The muscle function protocol was conducted as previously described. The animals were anaesthetized, and a lateral incision was made to expose the sciatic nerve, and an electrode was connected. The rats were placed on an acrylic platform and the tendon of the EDL and soleus muscles were connected to a transducer (Biopac Systems, USA) that was used to collect the force data generated by the muscle contractions. Maximum tetanic force and tetanic force were recorded using a data acquisition and analysis system (AVS Projetos, Brazil). To measure the maximum tetanic force, a stimulus protocol of 180 Hz (for EDL) and 350 Hz (for soleus) was applied to achieve maximum plateau strength with the minimum frequency and 90 Hz (for EDL) and 200 Hz (for soleus) to assess muscle fatigue. Muscle fatigue was evaluated on the 1st, 4th, 7th, and 10th contractions. The absolute maximum tetanic force and tetanic force were expressed in millinewtons. The specific force was determined by the absolute tetanic force/muscle CSA ratio, expressed in mN/mm2.

Statistics

The data are presented as the mean ± standard error mean. Statistical significance was assessed by two‐way analysis of variance followed by a Tukey post hoc test for multiple comparisons or Student's t‐test for the means from different groups. The normality of the dependent variables was assessed using the Kolmogorov–Smirnov test. P ≤ 0.05 was considered significant.

Results

Vit. D status, growth, hormones, and metabolites in offspring

Maternal Vit. D status was assessed via serum sampling to confirm the intended effect of the diet provided. There was a significant reduction in the calcidiol serum concentration from dams treated with the VDD diet (11 ± 2 vs 45 ± 3 ng/mL in controls; P ≤ 0.05). Concerning the offspring, both M‐VDD and F‐VDD groups showed a reduction in the calcidiol serum concentration at 180 days (Table 1). To exclude indirect effects of the VDD diet on mineral metabolism, serum calcium and PTH were also measured and showed no changes (Table 1). M‐VDD weighed less at weaning than M‐CTRL rats (27 ± 0.5 vs. 32 ± 1 g in M‐CTRL; P ≤ 0.05), and in the first month, F‐VDD also weighed less than F‐CTRL (65 ± 3 vs. 76 ± 1 g in F‐CTRL; P ≤ 0.05), suggesting a developmental delay in these animals (Figure 1B). However, VDD groups recovered the body weight (BW) in the second month of age and remained with the same weight as controls until the end of the experiment (Figure 1C). Despite the similar BW at 6 months (180 days) of age, M‐VDD showed an increase in the body adiposity in the mass of epididymal (21%) and retroperitoneal (35%) white adipose tissue as compared with controls (Table 1). At 180 days, no change in muscle weight was observed. However, at 21 days, M‐VDD showed atrophy of the EDL, soleus, gastrocnemius, and tibialis anterior muscles (Table S1). In both ages, VDD did not alter these parameters in female mice compared with controls. At 180 days, there was no change in blood glucose in any group, but the M‐VDD showed an increase in serum insulin concentration (Table 1).

Table 1

Effect of maternal vitamin D deficiency (VDD) on hormones, metabolites, and tissue weight in adult male and female offspring (180 days old)

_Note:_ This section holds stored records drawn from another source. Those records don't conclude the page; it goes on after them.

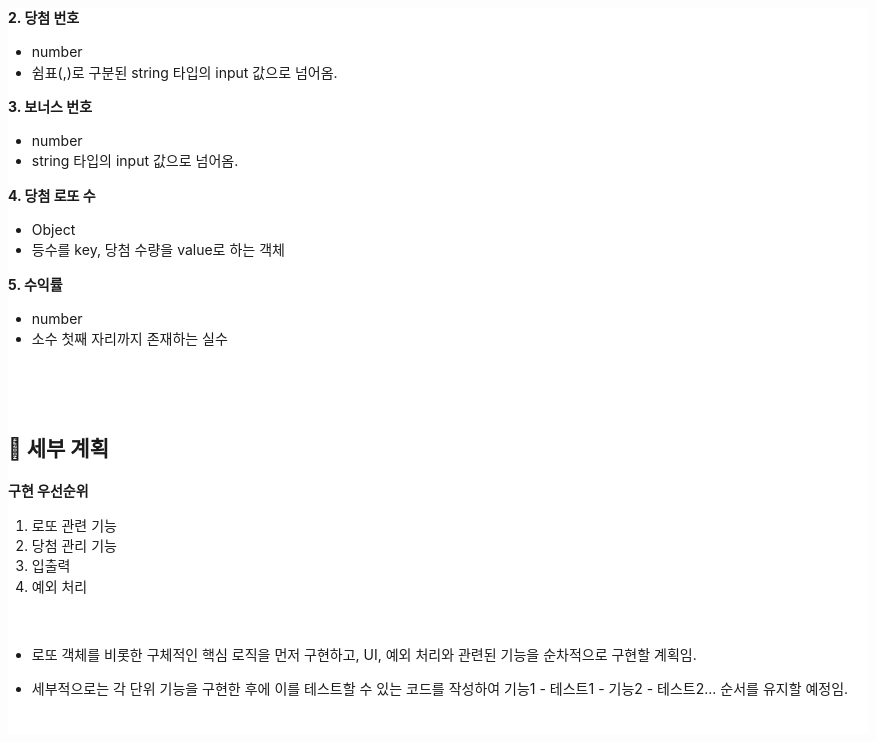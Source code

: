 **2. 당첨 번호**

- number
- 쉼표(,)로 구분된 string 타입의 input 값으로 넘어옴.

**3. 보너스 번호**

- number
- string 타입의 input 값으로 넘어옴.

**4. 당첨 로또 수**

- Object
- 등수를 key, 당첨 수량을 value로 하는 객체

**5. 수익률**

- number
- 소수 첫째 자리까지 존재하는 실수

<br>
<br>

## :date: 세부 계획

**구현 우선순위**

1. 로또 관련 기능
2. 당첨 관리 기능
3. 입출력
4. 예외 처리

<br>

- 로또 객체를 비롯한 구체적인 핵심 로직을 먼저 구현하고, UI, 예외 처리와 관련된 기능을 순차적으로 구현할 계획임.

- 세부적으로는 각 단위 기능을 구현한 후에 이를 테스트할 수 있는 코드를 작성하여 기능1 - 테스트1 - 기능2 - 테스트2... 순서를 유지할 예정임.

<br>
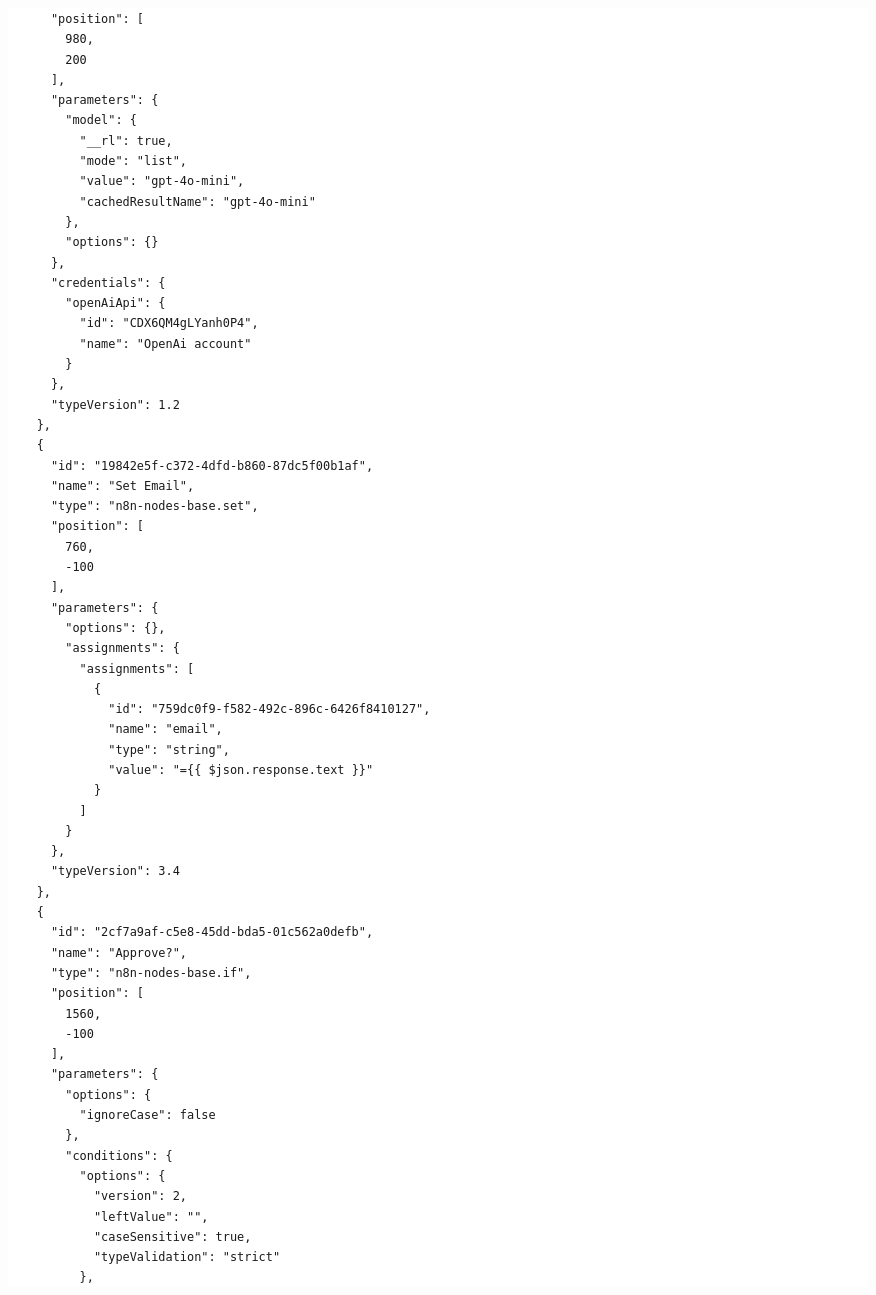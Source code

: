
 ```
      "position": [
        980,
        200
      ],
      "parameters": {
        "model": {
          "__rl": true,
          "mode": "list",
          "value": "gpt-4o-mini",
          "cachedResultName": "gpt-4o-mini"
        },
        "options": {}
      },
      "credentials": {
        "openAiApi": {
          "id": "CDX6QM4gLYanh0P4",
          "name": "OpenAi account"
        }
      },
      "typeVersion": 1.2
    },
    {
      "id": "19842e5f-c372-4dfd-b860-87dc5f00b1af",
      "name": "Set Email",
      "type": "n8n-nodes-base.set",
      "position": [
        760,
        -100
      ],
      "parameters": {
        "options": {},
        "assignments": {
          "assignments": [
            {
              "id": "759dc0f9-f582-492c-896c-6426f8410127",
              "name": "email",
              "type": "string",
              "value": "={{ $json.response.text }}"
            }
          ]
        }
      },
      "typeVersion": 3.4
    },
    {
      "id": "2cf7a9af-c5e8-45dd-bda5-01c562a0defb",
      "name": "Approve?",
      "type": "n8n-nodes-base.if",
      "position": [
        1560,
        -100
      ],
      "parameters": {
        "options": {
          "ignoreCase": false
        },
        "conditions": {
          "options": {
            "version": 2,
            "leftValue": "",
            "caseSensitive": true,
            "typeValidation": "strict"
          },
```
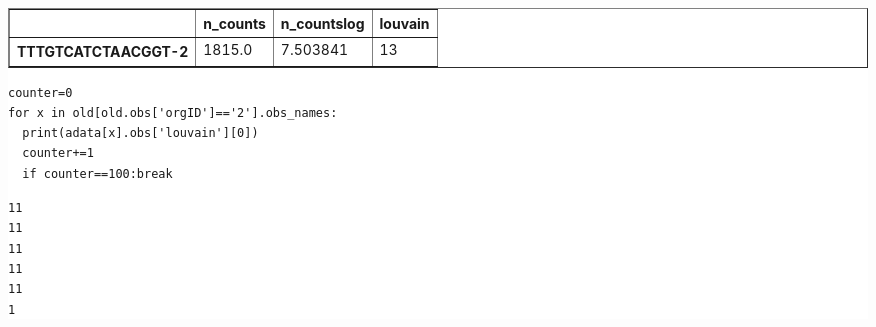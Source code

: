 


<div>
<style scoped>
    .dataframe tbody tr th:only-of-type {
        vertical-align: middle;
    }

    .dataframe tbody tr th {
        vertical-align: top;
    }

    .dataframe thead th {
        text-align: right;
    }
</style>
<table border="1" class="dataframe">
  <thead>
    <tr style="text-align: right;">
      <th></th>
      <th>n_counts</th>
      <th>n_countslog</th>
      <th>louvain</th>
    </tr>
  </thead>
  <tbody>
    <tr>
      <th>TTTGTCATCTAACGGT-2</th>
      <td>1815.0</td>
      <td>7.503841</td>
      <td>13</td>
    </tr>
  </tbody>
</table>
</div>




```
counter=0
for x in old[old.obs['orgID']=='2'].obs_names:
  print(adata[x].obs['louvain'][0])
  counter+=1
  if counter==100:break
```

    11
    11
    11
    11
    11
    1
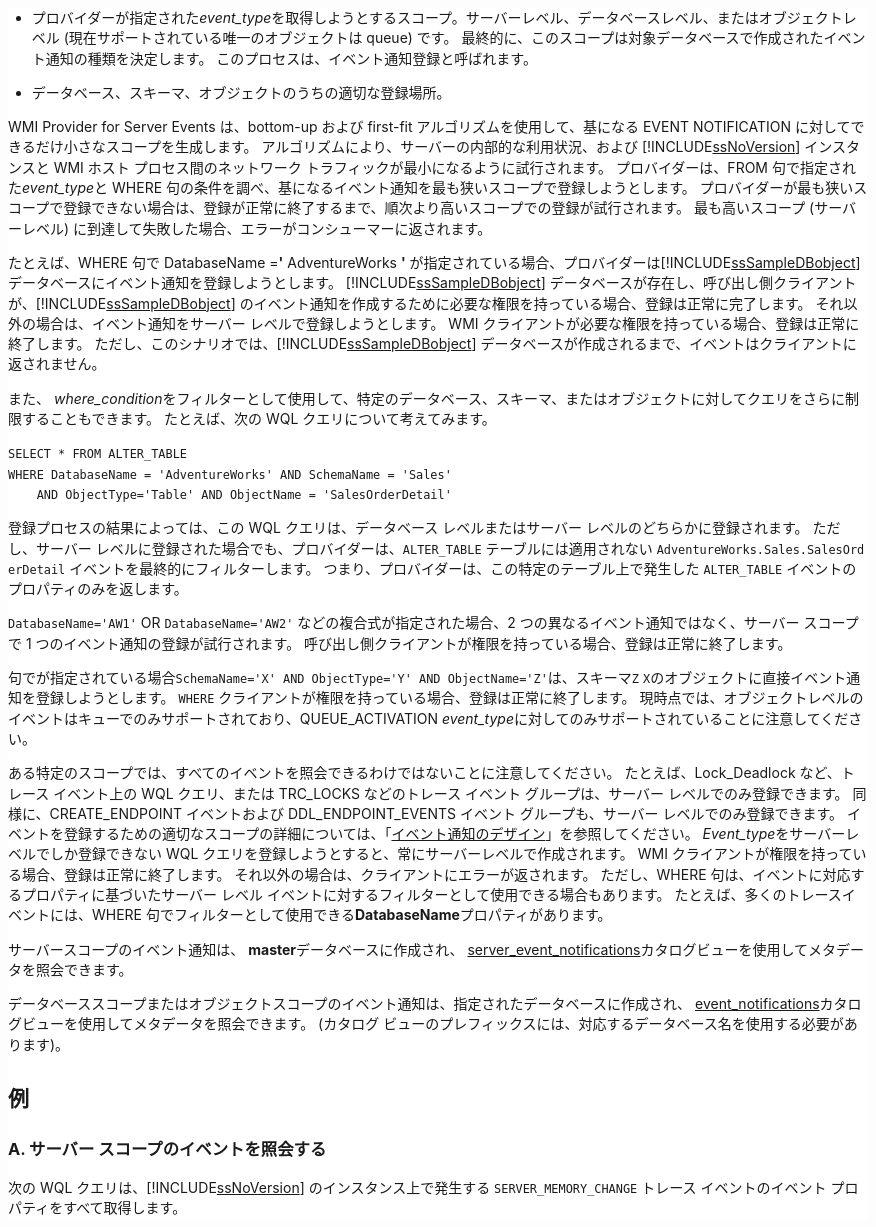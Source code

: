 -   プロバイダーが指定された*event_type*を取得しようとするスコープ。サーバーレベル、データベースレベル、またはオブジェクトレベル (現在サポートされている唯一のオブジェクトは queue) です。 最終的に、このスコープは対象データベースで作成されたイベント通知の種類を決定します。 このプロセスは、イベント通知登録と呼ばれます。  
  
-   データベース、スキーマ、オブジェクトのうちの適切な登録場所。  
  
 WMI Provider for Server Events は、bottom-up および first-fit アルゴリズムを使用して、基になる EVENT NOTIFICATION に対してできるだけ小さなスコープを生成します。 アルゴリズムにより、サーバーの内部的な利用状況、および [!INCLUDE[ssNoVersion](../../includes/ssnoversion-md.md)] インスタンスと WMI ホスト プロセス間のネットワーク トラフィックが最小になるように試行されます。 プロバイダーは、FROM 句で指定された*event_type*と WHERE 句の条件を調べ、基になるイベント通知を最も狭いスコープで登録しようとします。 プロバイダーが最も狭いスコープで登録できない場合は、登録が正常に終了するまで、順次より高いスコープでの登録が試行されます。 最も高いスコープ (サーバーレベル) に到達して失敗した場合、エラーがコンシューマーに返されます。  
  
 たとえば、WHERE 句で DatabaseName =**'** AdventureWorks **'** が指定されている場合、プロバイダーは[!INCLUDE[ssSampleDBobject](../../includes/sssampledbobject-md.md)]データベースにイベント通知を登録しようとします。 [!INCLUDE[ssSampleDBobject](../../includes/sssampledbobject-md.md)] データベースが存在し、呼び出し側クライアントが、[!INCLUDE[ssSampleDBobject](../../includes/sssampledbobject-md.md)] のイベント通知を作成するために必要な権限を持っている場合、登録は正常に完了します。 それ以外の場合は、イベント通知をサーバー レベルで登録しようとします。 WMI クライアントが必要な権限を持っている場合、登録は正常に終了します。 ただし、このシナリオでは、[!INCLUDE[ssSampleDBobject](../../includes/sssampledbobject-md.md)] データベースが作成されるまで、イベントはクライアントに返されません。  
  
 また、 *where_condition*をフィルターとして使用して、特定のデータベース、スキーマ、またはオブジェクトに対してクエリをさらに制限することもできます。 たとえば、次の WQL クエリについて考えてみます。  
  
```  
SELECT * FROM ALTER_TABLE   
WHERE DatabaseName = 'AdventureWorks' AND SchemaName = 'Sales'   
    AND ObjectType='Table' AND ObjectName = 'SalesOrderDetail'  
```  
  
 登録プロセスの結果によっては、この WQL クエリは、データベース レベルまたはサーバー レベルのどちらかに登録されます。 ただし、サーバー レベルに登録された場合でも、プロバイダーは、`ALTER_TABLE` テーブルには適用されない `AdventureWorks.Sales.SalesOrderDetail` イベントを最終的にフィルターします。 つまり、プロバイダーは、この特定のテーブル上で発生した `ALTER_TABLE` イベントのプロパティのみを返します。  
  
 `DatabaseName='AW1'` OR `DatabaseName='AW2'` などの複合式が指定された場合、2 つの異なるイベント通知ではなく、サーバー スコープで 1 つのイベント通知の登録が試行されます。 呼び出し側クライアントが権限を持っている場合、登録は正常に終了します。  
  
 句でが指定されている場合`SchemaName='X' AND ObjectType='Y' AND ObjectName='Z'`は、スキーマ`Z` `X`のオブジェクトに直接イベント通知を登録しようとします。 `WHERE` クライアントが権限を持っている場合、登録は正常に終了します。 現時点では、オブジェクトレベルのイベントはキューでのみサポートされており、QUEUE_ACTIVATION *event_type*に対してのみサポートされていることに注意してください。  
  
 ある特定のスコープでは、すべてのイベントを照会できるわけではないことに注意してください。 たとえば、Lock_Deadlock など、トレース イベント上の WQL クエリ、または TRC_LOCKS などのトレース イベント グループは、サーバー レベルでのみ登録できます。 同様に、CREATE_ENDPOINT イベントおよび DDL_ENDPOINT_EVENTS イベント グループも、サーバー レベルでのみ登録できます。 イベントを登録するための適切なスコープの詳細については、「[イベント通知のデザイン](https://technet.microsoft.com/library/ms175854\(v=sql.105\).aspx)」を参照してください。 *Event_type*をサーバーレベルでしか登録できない WQL クエリを登録しようとすると、常にサーバーレベルで作成されます。 WMI クライアントが権限を持っている場合、登録は正常に終了します。 それ以外の場合は、クライアントにエラーが返されます。 ただし、WHERE 句は、イベントに対応するプロパティに基づいたサーバー レベル イベントに対するフィルターとして使用できる場合もあります。 たとえば、多くのトレースイベントには、WHERE 句でフィルターとして使用できる**DatabaseName**プロパティがあります。  
  
 サーバースコープのイベント通知は、 **master**データベースに作成され、 [server_event_notifications](../../relational-databases/system-catalog-views/sys-server-event-notifications-transact-sql.md)カタログビューを使用してメタデータを照会できます。  
  
 データベーススコープまたはオブジェクトスコープのイベント通知は、指定されたデータベースに作成され、 [event_notifications](../../relational-databases/system-catalog-views/sys-event-notifications-transact-sql.md)カタログビューを使用してメタデータを照会できます。 (カタログ ビューのプレフィックスには、対応するデータベース名を使用する必要があります)。  
  
## <a name="examples"></a>例  
  
### <a name="a-querying-for-events-at-the-server-scope"></a>A. サーバー スコープのイベントを照会する  
 次の WQL クエリは、[!INCLUDE[ssNoVersion](../../includes/ssnoversion-md.md)] のインスタンス上で発生する `SERVER_MEMORY_CHANGE` トレース イベントのイベント プロパティをすべて取得します。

	Male‐CTRL	Male‐VDD	Female‐CTRL	Female‐VDD
Serum 25(OH)D3 (ng/mL)	40 ± 2	23 ± 1*	36 ± 0.9	23 ± 2*
Serum calcium (mmol/L)	2 ± 0.003	2 ± 0.02	2 ± 0.01	2 ± 0.02
PTH (pg/mL)	122 ± 30	86 ± 22	98 ± 16	104 ± 12
Blood glucose (mg/dL)	90 ± 2	88 ± 5	88 ± 10	93 ± 8
Insulin (ng/mL)	3 ± 0.8	6 ± 0.5*, #	3 ± 0.09	3 ± 0.03
Body weight (g)	432 ± 9 #	421 ± 12 #	234 ± 3	250 ± 4
Epididymal WAT (g/100 g BW)	1.9 ± 0.1	2.3 ± 0.1*	—	—
Periovarian WAT (g/100 g BW)	—	—	2 ± 0.3	1.9 ± 0.06
Retroperitoneal WAT (g/100 g BW)	1.4 ± 0.1 #	1.9 ± 0.7*, #	0.79 ± 0.06	0.81 ± 0.04
EDL (mg/100 g BW)	44 ± 0.8	42 ± 1 #	45 ± 1	46 ± 0.9
Soleus (mg/100 g BW)	39 ± 1	37 ± 2	38 ± 2	38 ± 0.9
Tibialis anterior (mg/100 g BW)	188 ± 5	189 ± 6	190 ± 2	194 ± 3

25(OH)D3, calcidiol; EDL, extensor digitorum longus (n = 6); PTH, parathyroid hormone; WAT, white adipose tissue.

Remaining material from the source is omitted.